§ **Problem to solve**
Using the data below, show every line where the word "frac" occurs.
::: Excerpted data :::
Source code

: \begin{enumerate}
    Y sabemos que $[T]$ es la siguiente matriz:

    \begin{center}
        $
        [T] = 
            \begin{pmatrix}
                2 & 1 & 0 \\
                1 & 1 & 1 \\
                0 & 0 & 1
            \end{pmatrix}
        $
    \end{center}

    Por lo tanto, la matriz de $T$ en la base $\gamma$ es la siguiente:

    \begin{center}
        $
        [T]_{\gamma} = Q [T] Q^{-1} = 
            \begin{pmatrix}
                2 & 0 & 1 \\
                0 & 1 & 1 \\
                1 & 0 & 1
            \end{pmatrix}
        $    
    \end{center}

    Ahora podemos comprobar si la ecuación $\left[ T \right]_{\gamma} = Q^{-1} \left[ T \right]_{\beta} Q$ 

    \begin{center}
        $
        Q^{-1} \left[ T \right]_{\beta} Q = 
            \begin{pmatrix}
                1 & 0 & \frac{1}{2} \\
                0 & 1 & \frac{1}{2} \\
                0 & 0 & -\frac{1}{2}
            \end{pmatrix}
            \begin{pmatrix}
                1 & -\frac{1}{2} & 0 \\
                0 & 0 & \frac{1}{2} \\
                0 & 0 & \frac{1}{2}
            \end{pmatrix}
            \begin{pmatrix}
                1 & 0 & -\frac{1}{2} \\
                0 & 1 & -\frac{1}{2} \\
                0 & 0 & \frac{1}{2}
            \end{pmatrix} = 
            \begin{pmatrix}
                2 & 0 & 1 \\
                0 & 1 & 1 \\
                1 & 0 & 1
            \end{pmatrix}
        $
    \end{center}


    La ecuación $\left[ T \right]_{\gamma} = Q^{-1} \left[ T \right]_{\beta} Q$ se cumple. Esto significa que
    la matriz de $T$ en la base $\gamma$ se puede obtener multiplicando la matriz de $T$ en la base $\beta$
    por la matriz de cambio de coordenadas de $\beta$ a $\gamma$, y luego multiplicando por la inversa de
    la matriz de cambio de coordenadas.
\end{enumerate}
:::
§ **Result of this task**
                1 & 0 & \frac{1}{2} \\
                0 & 1 & \frac{1}{2} \\
                0 & 0 & -\frac{1}{2}
                1 & -\frac{1}{2} & 0 \\
                0 & 0 & \frac{1}{2} \\
                0 & 0 & \frac{1}{2}
                1 & 0 & -\frac{1}{2} \\
                0 & 1 & -\frac{1}{2} \\
                0 & 0 & \frac{1}{2}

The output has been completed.